Il a souligné l’urgence pour les dirigeants européens de prendre des mesures audacieuses, en utilisant les liens économiques profonds entre l’Europe et les États-Unis pour dissuader Washington de prendre des mesures commerciales unilatérales qui pourraient être préjudiciables aux deux économies.
« L’UE a une chance de cesser d’être un adolescent géopolitique et de s’affirmer progressivement sur la scène mondiale aux côtés de l’Amérique et de la Chine », a déclaré Barroso.
Des turbulences commerciales se profilent
Les menaces de droits de douane de Trump sur les produits européens, notamment les voitures, pourraient frapper durement les plus grandes économies de l’UE.
L’économiste de Goldman Sachs, Sven Jari Stehn, prévoit qu’un droit de douane global de 10 % sur les importations américaines – y compris celles en provenance d’Europe – réduirait de 1 % le PIB de la zone euro, l’Allemagne connaissant une baisse de 1,1 %, le Royaume-Uni de 0,7 % et l’Espagne perdant. 0,6%.
L’incertitude liée à la politique commerciale constitue à elle seule un risque important. Les analystes ont souligné que « l’ampleur réelle des augmentations de droits de douane pourrait avoir moins d’importance pour la croissance que l’incertitude créée en matière de politique commerciale », dans la mesure où les entreprises reportent leurs investissements et ajustent leurs chaînes d’approvisionnement en prévision d’éventuelles perturbations.
Défense : un changement coûteux
La politique étrangère transactionnelle de Trump, en particulier ses critiques à l’égard de l’OTAN et la réduction du soutien américain à la sécurité européenne, imposent des charges supplémentaires à l’UE.
Selon Goldman Sachs, atteindre l’objectif de 2 % du PIB de l’OTAN en matière de dépenses de défense et compenser les coupes américaines pourrait coûter à l’UE 0,5 % de plus du PIB par an.
Même si ces dépenses renforceraient la préparation militaire, leurs avantages économiques seront probablement limités en raison des faibles multiplicateurs de défense en Europe. Les risques d’une participation réduite des États-Unis dans la région sont importants.
Engjellushe Morina, chercheur principal au Conseil européen des relations étrangères, a déclaré que l’UE « devra accroître sa propre implication pour éviter un vide de pouvoir que la Russie et la Chine pourraient exploiter davantage ».
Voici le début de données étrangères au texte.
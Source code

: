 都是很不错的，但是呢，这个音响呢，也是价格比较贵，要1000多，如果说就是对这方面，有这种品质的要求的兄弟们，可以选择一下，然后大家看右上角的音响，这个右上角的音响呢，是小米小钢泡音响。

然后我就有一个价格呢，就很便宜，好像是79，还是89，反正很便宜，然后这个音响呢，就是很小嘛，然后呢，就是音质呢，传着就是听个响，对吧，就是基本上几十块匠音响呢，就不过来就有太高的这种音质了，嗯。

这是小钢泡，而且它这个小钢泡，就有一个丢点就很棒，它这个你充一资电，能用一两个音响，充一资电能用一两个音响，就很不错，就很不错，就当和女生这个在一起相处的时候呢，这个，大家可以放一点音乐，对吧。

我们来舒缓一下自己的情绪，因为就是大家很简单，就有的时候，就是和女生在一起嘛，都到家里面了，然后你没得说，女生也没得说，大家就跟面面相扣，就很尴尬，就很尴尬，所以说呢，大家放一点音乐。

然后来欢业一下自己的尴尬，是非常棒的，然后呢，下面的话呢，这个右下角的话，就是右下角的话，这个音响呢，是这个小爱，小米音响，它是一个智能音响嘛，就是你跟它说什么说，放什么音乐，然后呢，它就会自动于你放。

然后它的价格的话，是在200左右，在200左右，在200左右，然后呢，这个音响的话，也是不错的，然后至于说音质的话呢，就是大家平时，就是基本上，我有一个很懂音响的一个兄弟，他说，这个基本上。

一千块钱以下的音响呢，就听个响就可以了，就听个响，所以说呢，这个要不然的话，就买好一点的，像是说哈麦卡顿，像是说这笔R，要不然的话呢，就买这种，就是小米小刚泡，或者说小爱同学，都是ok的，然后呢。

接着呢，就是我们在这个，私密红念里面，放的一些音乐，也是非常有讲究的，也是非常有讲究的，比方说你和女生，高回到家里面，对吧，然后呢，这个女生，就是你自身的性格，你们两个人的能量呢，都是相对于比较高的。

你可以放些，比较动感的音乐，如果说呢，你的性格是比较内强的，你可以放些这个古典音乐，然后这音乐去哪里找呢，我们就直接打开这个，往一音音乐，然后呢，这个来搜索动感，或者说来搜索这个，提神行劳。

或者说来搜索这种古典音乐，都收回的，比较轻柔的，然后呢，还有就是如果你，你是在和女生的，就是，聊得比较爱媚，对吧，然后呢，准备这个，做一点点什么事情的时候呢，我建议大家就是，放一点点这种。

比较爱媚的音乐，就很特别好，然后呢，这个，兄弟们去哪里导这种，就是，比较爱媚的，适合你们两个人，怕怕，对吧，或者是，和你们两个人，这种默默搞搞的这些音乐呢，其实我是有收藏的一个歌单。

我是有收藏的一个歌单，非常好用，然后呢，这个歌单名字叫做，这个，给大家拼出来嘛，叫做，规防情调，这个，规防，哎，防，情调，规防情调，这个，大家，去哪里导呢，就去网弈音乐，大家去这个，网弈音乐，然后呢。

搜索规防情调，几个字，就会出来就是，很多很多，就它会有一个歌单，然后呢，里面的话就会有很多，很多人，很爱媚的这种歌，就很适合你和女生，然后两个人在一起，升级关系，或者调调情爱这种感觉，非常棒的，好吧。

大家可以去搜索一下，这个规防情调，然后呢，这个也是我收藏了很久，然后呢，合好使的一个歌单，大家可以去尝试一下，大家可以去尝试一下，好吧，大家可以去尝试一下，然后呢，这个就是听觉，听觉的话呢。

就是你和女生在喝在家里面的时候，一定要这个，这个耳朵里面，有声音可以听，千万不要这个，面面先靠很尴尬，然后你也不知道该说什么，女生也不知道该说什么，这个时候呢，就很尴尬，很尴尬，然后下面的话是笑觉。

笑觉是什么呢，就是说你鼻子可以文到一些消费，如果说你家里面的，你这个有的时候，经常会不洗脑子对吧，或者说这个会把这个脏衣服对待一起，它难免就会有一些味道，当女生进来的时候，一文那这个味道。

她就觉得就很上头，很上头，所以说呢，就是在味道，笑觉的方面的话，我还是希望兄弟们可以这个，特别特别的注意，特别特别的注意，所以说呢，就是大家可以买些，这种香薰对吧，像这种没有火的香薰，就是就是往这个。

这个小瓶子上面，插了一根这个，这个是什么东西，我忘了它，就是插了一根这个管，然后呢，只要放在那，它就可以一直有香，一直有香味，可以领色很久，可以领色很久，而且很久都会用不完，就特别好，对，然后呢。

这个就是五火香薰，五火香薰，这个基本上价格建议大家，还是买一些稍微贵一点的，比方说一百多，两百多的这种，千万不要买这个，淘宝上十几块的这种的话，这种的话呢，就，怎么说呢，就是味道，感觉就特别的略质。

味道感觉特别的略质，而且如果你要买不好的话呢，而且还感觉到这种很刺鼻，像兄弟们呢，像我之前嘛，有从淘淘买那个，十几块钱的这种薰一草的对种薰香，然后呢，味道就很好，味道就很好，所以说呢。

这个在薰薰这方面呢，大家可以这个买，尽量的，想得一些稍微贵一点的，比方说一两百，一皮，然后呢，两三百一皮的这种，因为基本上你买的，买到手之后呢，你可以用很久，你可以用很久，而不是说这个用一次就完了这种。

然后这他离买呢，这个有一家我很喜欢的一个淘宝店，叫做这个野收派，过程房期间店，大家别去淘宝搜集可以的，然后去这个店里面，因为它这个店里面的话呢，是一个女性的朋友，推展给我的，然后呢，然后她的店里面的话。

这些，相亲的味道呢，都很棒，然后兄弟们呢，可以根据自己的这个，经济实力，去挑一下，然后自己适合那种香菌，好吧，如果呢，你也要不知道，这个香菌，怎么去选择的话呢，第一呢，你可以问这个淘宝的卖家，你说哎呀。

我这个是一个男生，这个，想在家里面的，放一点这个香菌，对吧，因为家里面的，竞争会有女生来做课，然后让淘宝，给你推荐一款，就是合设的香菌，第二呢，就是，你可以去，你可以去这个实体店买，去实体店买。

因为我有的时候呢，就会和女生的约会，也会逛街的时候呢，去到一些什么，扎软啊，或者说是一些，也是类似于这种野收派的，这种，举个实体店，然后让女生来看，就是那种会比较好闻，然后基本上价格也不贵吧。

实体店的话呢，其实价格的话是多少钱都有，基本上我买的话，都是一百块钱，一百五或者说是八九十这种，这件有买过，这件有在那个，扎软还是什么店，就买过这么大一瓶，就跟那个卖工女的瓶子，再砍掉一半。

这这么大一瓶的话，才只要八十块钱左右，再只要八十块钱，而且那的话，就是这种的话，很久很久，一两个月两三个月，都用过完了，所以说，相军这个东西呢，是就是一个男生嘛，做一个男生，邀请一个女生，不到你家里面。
Morina a également noté que, même si l’Europe a fait des progrès en matière de défense et de sécurité énergétique, « davantage d’efforts sont nécessaires ».
La direction du voyage en Europe
La réélection de Trump souligne également la nécessité pour l’Europe de renforcer son autonomie géopolitique.
Niclas Poitiers, du groupe de réflexion Bruegel, a souligné la complexité de l’élaboration d’une nouvelle stratégie pour l’Ukraine sous Trump, qui a fait part de sa réticence à « payer pour la sécurité européenne », mais qui bénéficie d’incitations financières pour poursuivre ses ventes d’armes à l’Ukraine. L’Europe devra assumer une plus grande responsabilité à l’égard de son voisinage, en veillant à ce que la réduction de l’engagement américain ne crée pas de vulnérabilités.
Une stratégie coordonnée sera vitale pour garantir que les intérêts de sécurité de l’Europe ne soient pas fragmentés par des États membres individuels cherchant à resserrer leurs liens bilatéraux avec Washington.
Climat : les politiques environnementales en péril
Le scepticisme de Trump à l’égard du changement climatique et son opposition au Green Deal européen signalent des risques importants pour la coopération environnementale mondiale.
Elżbieta Bieńkowska, conseillère principale chez Covington & Burling LLP, a observé : « Le scepticisme bien documenté de Trump à l’égard du changement climatique et son opposition au Green Deal européen signalent un probable recul des réglementations environnementales au niveau national, un retrait des accords internationaux sur le climat et un soutien accru aux combustibles fossiles. production. »
Ce changement pourrait saper le leadership de l’UE en matière d’action climatique et entraver les efforts internationaux visant à faire progresser les politiques durables.